EXERCISE GOAL –
Among these records, which lines include "alle"? Copy them out.

PROVIDED DATA –
[Start of Attachment]
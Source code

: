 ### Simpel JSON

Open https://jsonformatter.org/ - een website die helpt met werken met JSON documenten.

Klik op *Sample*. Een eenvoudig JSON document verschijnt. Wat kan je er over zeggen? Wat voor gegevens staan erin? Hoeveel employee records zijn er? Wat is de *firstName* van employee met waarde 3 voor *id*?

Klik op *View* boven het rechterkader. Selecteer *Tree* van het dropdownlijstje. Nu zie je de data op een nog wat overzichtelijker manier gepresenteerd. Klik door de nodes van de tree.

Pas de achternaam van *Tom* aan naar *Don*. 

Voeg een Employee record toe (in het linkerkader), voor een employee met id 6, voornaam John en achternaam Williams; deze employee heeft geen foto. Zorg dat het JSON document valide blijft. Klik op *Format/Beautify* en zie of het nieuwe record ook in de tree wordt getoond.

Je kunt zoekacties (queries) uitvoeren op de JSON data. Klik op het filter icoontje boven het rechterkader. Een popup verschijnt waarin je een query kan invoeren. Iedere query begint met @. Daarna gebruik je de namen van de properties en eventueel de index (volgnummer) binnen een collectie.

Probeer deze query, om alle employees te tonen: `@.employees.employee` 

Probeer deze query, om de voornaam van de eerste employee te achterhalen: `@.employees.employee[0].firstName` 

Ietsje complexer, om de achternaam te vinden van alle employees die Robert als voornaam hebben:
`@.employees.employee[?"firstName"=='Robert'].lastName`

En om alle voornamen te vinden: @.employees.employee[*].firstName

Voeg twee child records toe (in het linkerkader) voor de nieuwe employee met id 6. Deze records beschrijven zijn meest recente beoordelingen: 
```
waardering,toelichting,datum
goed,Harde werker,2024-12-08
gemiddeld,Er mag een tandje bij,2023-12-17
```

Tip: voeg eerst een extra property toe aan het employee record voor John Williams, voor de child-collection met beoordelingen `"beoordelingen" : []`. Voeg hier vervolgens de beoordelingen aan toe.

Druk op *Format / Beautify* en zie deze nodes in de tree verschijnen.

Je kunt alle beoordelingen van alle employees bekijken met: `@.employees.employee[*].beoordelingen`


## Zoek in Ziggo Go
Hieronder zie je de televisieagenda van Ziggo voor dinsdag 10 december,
[End of Attachment]
RESULT BELOW –
Probeer deze query, om alle employees te tonen: `@.employees.employee` 
Ietsje complexer, om de achternaam te vinden van alle employees die Robert als voornaam hebben:
En om alle voornamen te vinden: @.employees.employee[*].firstName
Je kunt alle beoordelingen van alle employees bekijken met: `@.employees.employee[*].beoordelingen`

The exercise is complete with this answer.